### WHAT IS EXPECTED
Count every line below that holds "Button". Number only.

### Document images with source code

★ ★ ★

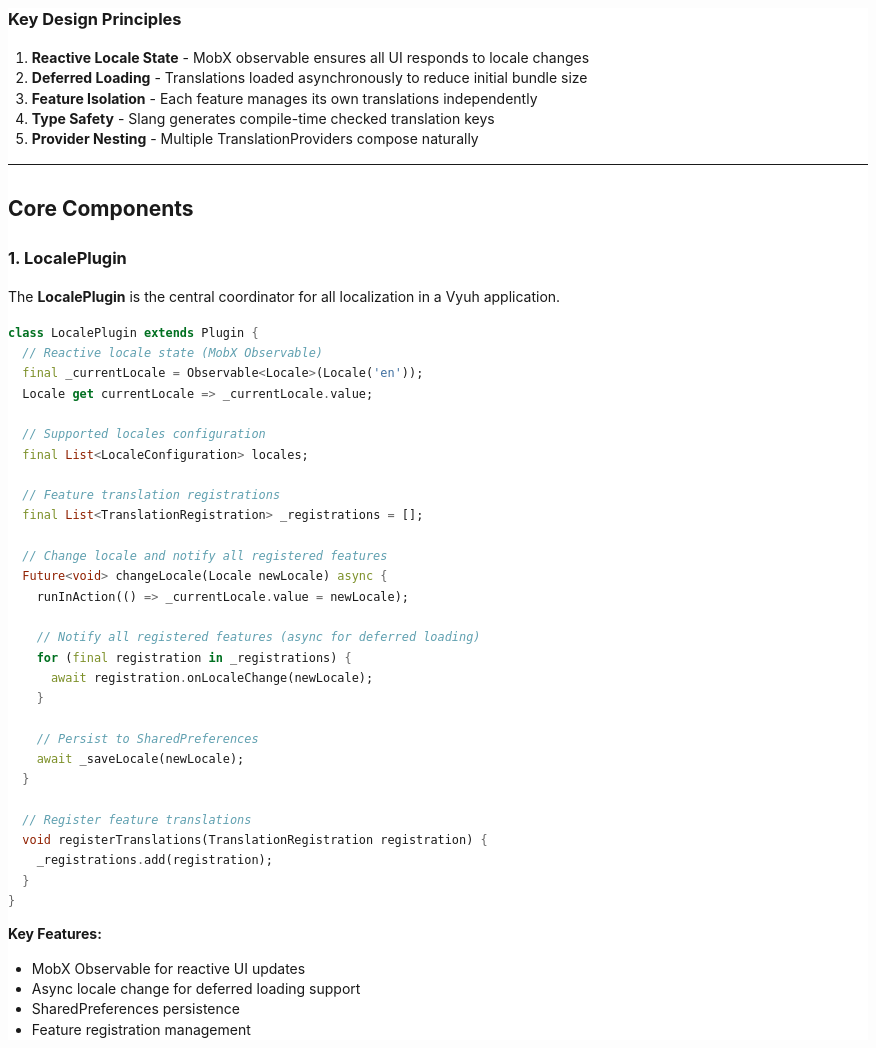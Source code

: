 ### Key Design Principles

1. **Reactive Locale State** - MobX observable ensures all UI responds to locale changes
2. **Deferred Loading** - Translations loaded asynchronously to reduce initial bundle size
3. **Feature Isolation** - Each feature manages its own translations independently
4. **Type Safety** - Slang generates compile-time checked translation keys
5. **Provider Nesting** - Multiple TranslationProviders compose naturally

---

## Core Components

### 1. LocalePlugin

The **LocalePlugin** is the central coordinator for all localization in a Vyuh application.

```dart
class LocalePlugin extends Plugin {
  // Reactive locale state (MobX Observable)
  final _currentLocale = Observable<Locale>(Locale('en'));
  Locale get currentLocale => _currentLocale.value;

  // Supported locales configuration
  final List<LocaleConfiguration> locales;

  // Feature translation registrations
  final List<TranslationRegistration> _registrations = [];

  // Change locale and notify all registered features
  Future<void> changeLocale(Locale newLocale) async {
    runInAction(() => _currentLocale.value = newLocale);

    // Notify all registered features (async for deferred loading)
    for (final registration in _registrations) {
      await registration.onLocaleChange(newLocale);
    }

    // Persist to SharedPreferences
    await _saveLocale(newLocale);
  }

  // Register feature translations
  void registerTranslations(TranslationRegistration registration) {
    _registrations.add(registration);
  }
}
```

**Key Features:**
- MobX Observable for reactive UI updates
- Async locale change for deferred loading support
- SharedPreferences persistence
- Feature registration management
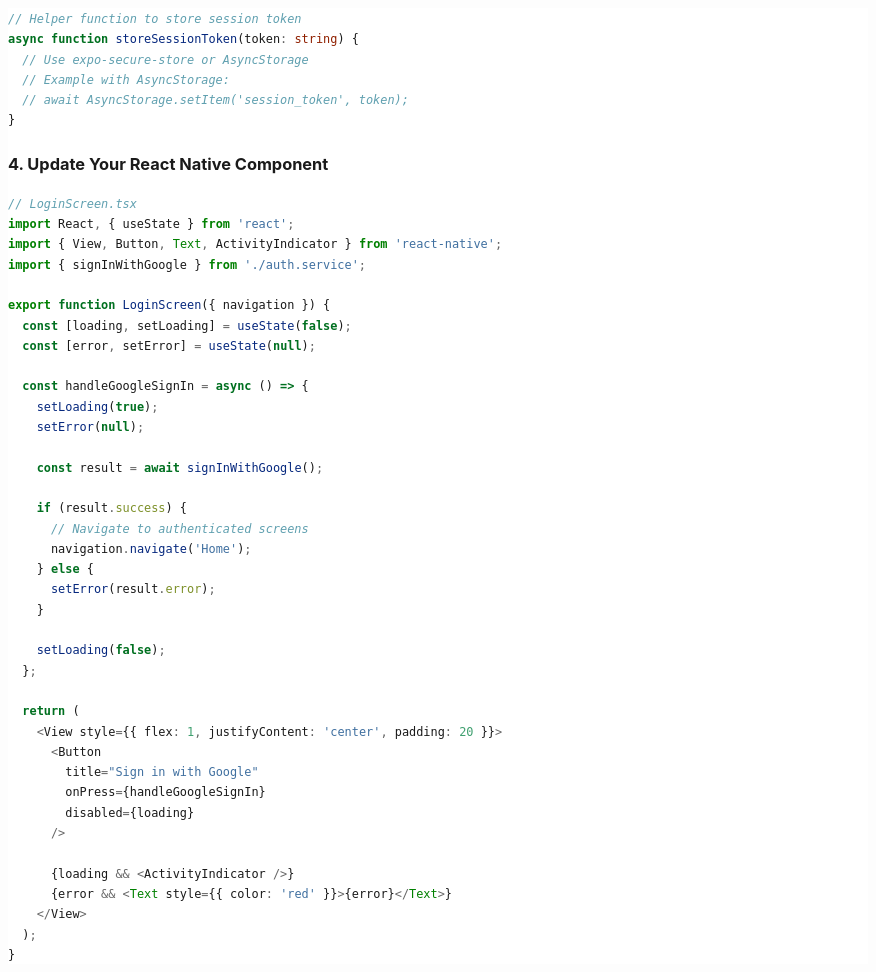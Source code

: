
 ```typescript
// Helper function to store session token
async function storeSessionToken(token: string) {
  // Use expo-secure-store or AsyncStorage
  // Example with AsyncStorage:
  // await AsyncStorage.setItem('session_token', token);
}
```

### 4. Update Your React Native Component

```typescript
// LoginScreen.tsx
import React, { useState } from 'react';
import { View, Button, Text, ActivityIndicator } from 'react-native';
import { signInWithGoogle } from './auth.service';

export function LoginScreen({ navigation }) {
  const [loading, setLoading] = useState(false);
  const [error, setError] = useState(null);

  const handleGoogleSignIn = async () => {
    setLoading(true);
    setError(null);
    
    const result = await signInWithGoogle();
    
    if (result.success) {
      // Navigate to authenticated screens
      navigation.navigate('Home');
    } else {
      setError(result.error);
    }
    
    setLoading(false);
  };

  return (
    <View style={{ flex: 1, justifyContent: 'center', padding: 20 }}>
      <Button
        title="Sign in with Google"
        onPress={handleGoogleSignIn}
        disabled={loading}
      />
      
      {loading && <ActivityIndicator />}
      {error && <Text style={{ color: 'red' }}>{error}</Text>}
    </View>
  );
}
```
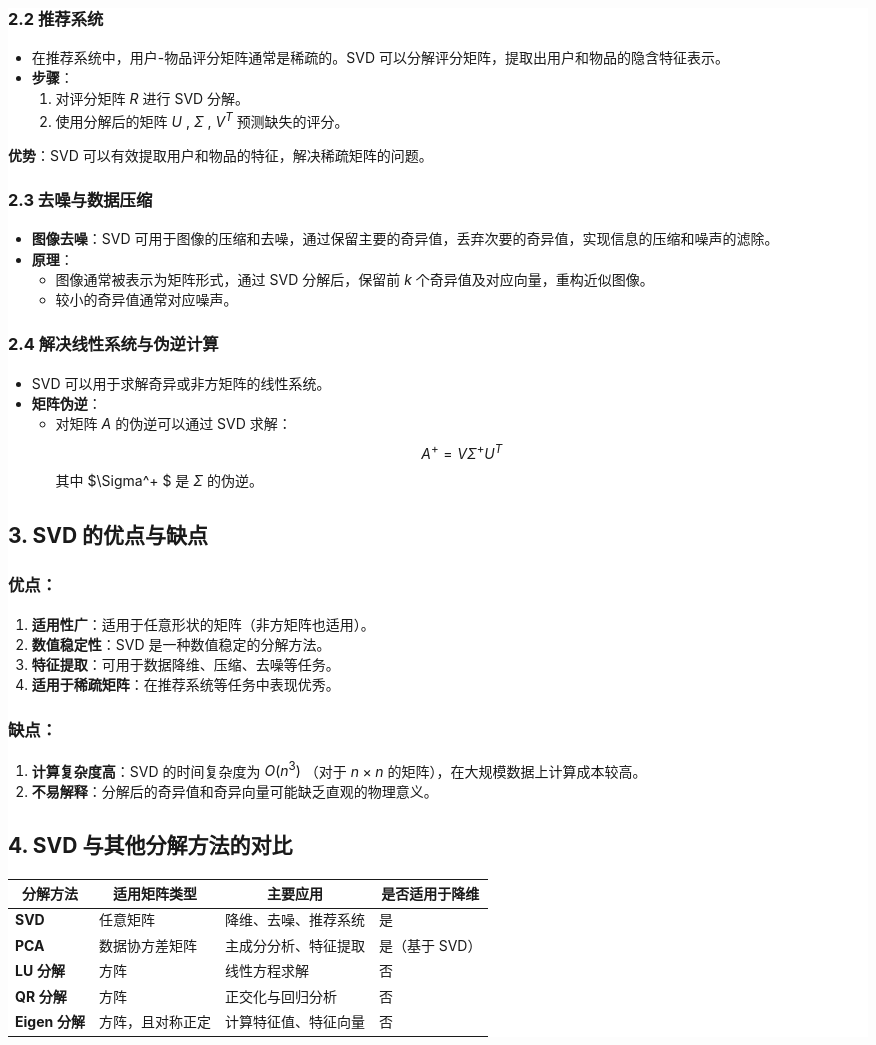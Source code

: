### **2.2 推荐系统**
- 在推荐系统中，用户-物品评分矩阵通常是稀疏的。SVD 可以分解评分矩阵，提取出用户和物品的隐含特征表示。
- **步骤**：
  1. 对评分矩阵 $R$ 进行 SVD 分解。
  2. 使用分解后的矩阵 $U$ , $\Sigma$ , $V^T$ 预测缺失的评分。

**优势**：SVD 可以有效提取用户和物品的特征，解决稀疏矩阵的问题。

### **2.3 去噪与数据压缩**
- **图像去噪**：SVD 可用于图像的压缩和去噪，通过保留主要的奇异值，丢弃次要的奇异值，实现信息的压缩和噪声的滤除。
- **原理**：
   - 图像通常被表示为矩阵形式，通过 SVD 分解后，保留前 $k$ 个奇异值及对应向量，重构近似图像。
   - 较小的奇异值通常对应噪声。

### **2.4 解决线性系统与伪逆计算**
- SVD 可以用于求解奇异或非方矩阵的线性系统。
- **矩阵伪逆**：
   - 对矩阵 $A$ 的伪逆可以通过 SVD 求解：
     $$
     A^+ = V \Sigma^+ U^T
     $$
     其中 $\Sigma^+ $ 是 $\Sigma$ 的伪逆。

## **3. SVD 的优点与缺点**

### **优点**：
1. **适用性广**：适用于任意形状的矩阵（非方矩阵也适用）。
2. **数值稳定性**：SVD 是一种数值稳定的分解方法。
3. **特征提取**：可用于数据降维、压缩、去噪等任务。
4. **适用于稀疏矩阵**：在推荐系统等任务中表现优秀。

### **缺点**：
1. **计算复杂度高**：SVD 的时间复杂度为 $O(n^3)$ （对于 $n \times n$ 的矩阵），在大规模数据上计算成本较高。
2. **不易解释**：分解后的奇异值和奇异向量可能缺乏直观的物理意义。

## **4. SVD 与其他分解方法的对比**

| 分解方法            | 适用矩阵类型          | 主要应用                   | 是否适用于降维      |
|-------------------|--------------------|-------------------------|-----------------|
| **SVD**          | 任意矩阵            | 降维、去噪、推荐系统       | 是               |
| **PCA**          | 数据协方差矩阵        | 主成分分析、特征提取       | 是（基于 SVD）     |
| **LU 分解**       | 方阵                | 线性方程求解             | 否               |
| **QR 分解**       | 方阵                | 正交化与回归分析         | 否               |
| **Eigen 分解**     | 方阵，且对称正定      | 计算特征值、特征向量       | 否               |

★ ★ ★

### SOLVED PROBLEM
2